I had a few thoughts, concerning the Vartypes in the sdk divided to VarMainTyppe and VarSubType.
Just to remind

%VarMainType_IsNumber = 20& ' 0x0014
%VarMainType_IsString = 30& ' 0X001E
%VarMainType_IsAsciiZ = 25& ' 0x0019
%VarMainType_IsVariant = 50& ' 0x0032
%VarMainType_IsUDT = 60&
%VarMainType_IsPTR = 70&
%VarMainType_IsObject = 80&
%VarMainType_IsClass = 90&
%VarMainType_IsFunction = 95&
%VarMainType_IsDispatch = 100&

%VarSubType_Byte = 1&
%VarSubType_Integer = 2&
%VarSubType_Word = 3&
%VarSubType_DWord = 4&
%VarSubType_Long = 5&
%VarSubType_Quad = 6&
%VarSubType_Single = 7&
%VarSubType_Double = 8&
%VarSubType_Currency = 9& ' 0x0900
%VarSubType_Ext = 10& ' 0x0A00
%VarSubType_Variant = 50& '0x3200

thats essential it. Now through a little script i am currrently on i decided to save on parameters when i put maintype and subtype into 1 equate and use the
as you already can see indicated rightmost byte for the maintype . the subtype-values were actually just to multiply by 256 (0x100) to add up then. In case
of the Variant-types sub + mayntype add up to 0x3232 - and we have these %VT_-equates that are to determine what kind exactly - if strings or bytes or
whatever type the variant just holds.
the ending Maintype easy to see for the human reader and easy to understand 16 bits no meaning +8 bits detail +8 bit major information.

the more left,
the higher the number -
the higher the detail

Remind that we use Long variables for the equates - 32 Bit. means you see only half of the variables up there where you see a hex-number.
It does not require additional equates if we know that adding var-subtype and -maintype is to be done like

%VarMainType_IsNumber + 256 * %VarSubType_Ext

and requires not much of imagination to add in further information as

%VarSubType_Variant * 256 + %VarMainType_IsVariant + 65536 * %VT_BSTR
= 0x00083232

and we have a very detailled information of this variable in one parameter.
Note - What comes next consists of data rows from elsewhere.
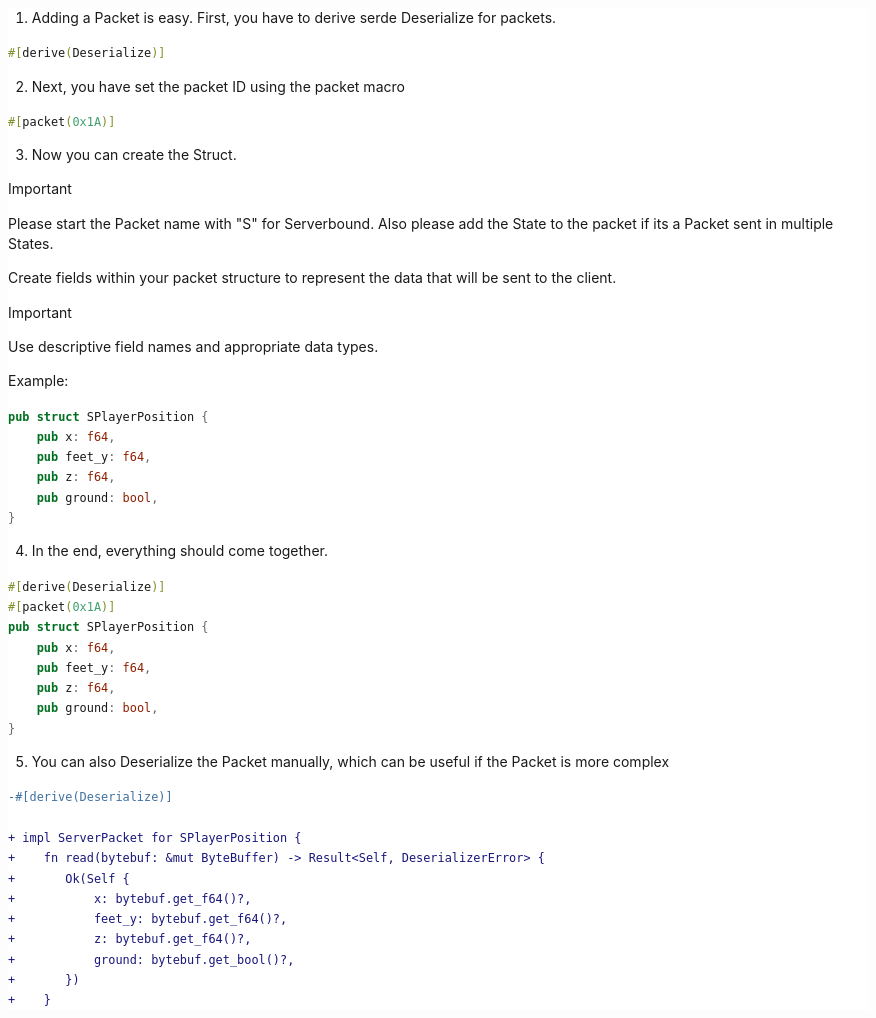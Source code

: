 1. Adding a Packet is easy. First, you have to derive serde Deserialize for packets.

```rust
#[derive(Deserialize)]
```

2. Next, you have set the packet ID using the packet macro

```rust
#[packet(0x1A)]
```

3. Now you can create the Struct.

> [!IMPORTANT]
> Please start the Packet name with "S" for Serverbound.
> Also please add the State to the packet if its a Packet sent in multiple States.

Create fields within your packet structure to represent the data that will be sent to the client.

> [!IMPORTANT]
> Use descriptive field names and appropriate data types.

Example:

```rust
pub struct SPlayerPosition {
    pub x: f64,
    pub feet_y: f64,
    pub z: f64,
    pub ground: bool,
}
```

4. In the end, everything should come together.

```rust
#[derive(Deserialize)]
#[packet(0x1A)]
pub struct SPlayerPosition {
    pub x: f64,
    pub feet_y: f64,
    pub z: f64,
    pub ground: bool,
}
```

5. You can also Deserialize the Packet manually, which can be useful if the Packet is more complex

```diff
-#[derive(Deserialize)]

+ impl ServerPacket for SPlayerPosition {
+    fn read(bytebuf: &mut ByteBuffer) -> Result<Self, DeserializerError> {
+       Ok(Self {
+           x: bytebuf.get_f64()?,
+           feet_y: bytebuf.get_f64()?,
+           z: bytebuf.get_f64()?,
+           ground: bytebuf.get_bool()?,
+       })
+    }
```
Internal functions to decode this were not difficult to create since the bytes of the value
can be read by just placing a

Local B(4) As Byte At Varptr(myParameter)
maintype = B(4)
subtype = B(3)

and the meaning of the other 2 bytes depends on the main- & subtype.
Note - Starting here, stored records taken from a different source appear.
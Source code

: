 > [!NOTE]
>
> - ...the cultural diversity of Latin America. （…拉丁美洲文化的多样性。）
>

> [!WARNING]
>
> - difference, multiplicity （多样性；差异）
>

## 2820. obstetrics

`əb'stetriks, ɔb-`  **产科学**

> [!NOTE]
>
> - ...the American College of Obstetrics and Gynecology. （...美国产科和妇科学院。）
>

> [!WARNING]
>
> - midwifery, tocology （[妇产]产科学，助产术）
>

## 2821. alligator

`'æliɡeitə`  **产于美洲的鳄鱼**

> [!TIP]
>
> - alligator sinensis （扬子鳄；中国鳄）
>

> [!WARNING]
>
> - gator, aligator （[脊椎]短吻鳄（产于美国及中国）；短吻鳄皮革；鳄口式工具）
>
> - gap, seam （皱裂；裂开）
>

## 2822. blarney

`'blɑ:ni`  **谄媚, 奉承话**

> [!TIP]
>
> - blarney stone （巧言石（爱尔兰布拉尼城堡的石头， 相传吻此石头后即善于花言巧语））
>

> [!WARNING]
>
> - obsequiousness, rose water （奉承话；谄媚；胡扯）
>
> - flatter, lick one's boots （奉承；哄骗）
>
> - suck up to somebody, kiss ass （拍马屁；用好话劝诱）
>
Without any changes to the current enumeration, ( i've used new names here) and tried to work with names that say something more
than the currently mostly for compatibility with powerbasic used names. But to be honest - if you dont know what is the meaning of DWORD
you can not guess it from anything but from WORD and the knowledge that there is a verb "Double" meaning somewhat as "twice" in the english language.

Once you know "Int" means "Integer" and "U" means "Unsigned" and the number means the count of Bits then "UInt32" is faster to understand for someone
who is willing to learn a language as thinBasic and doesn't know anything of Powerbasic or other languages that use similar names.
And if they know maybe
"Integer" - wow, but Integer even in Visual Studio means sometimes still 16, sometimes 32 and now also 64 bits... ,
"Short" sometimes is a byte, sometimes the size of a word...
Long Longlong and ExtraLargeLongLongDingDong :... what will be next?
Someone open the door please and kick 'em out :D

When we repeat the pattern in Int8, UInt8, Int16, UInt16, Int32, UInt32, Int64 and will there ever be one : UInt64 ? the new users learning curve goes up very fast
since one of these always appears somewhere. If we continue - already present for Float32, Float64 and Float80 that names floating point numerals - we could add Dec32 or Dec64 if we had decimals or if decimals 64 Bit would be available with 2 and 4 decimal digits after the decimal delimiter also that might -to keep it short- become Dec2d64 and Dec4d64 .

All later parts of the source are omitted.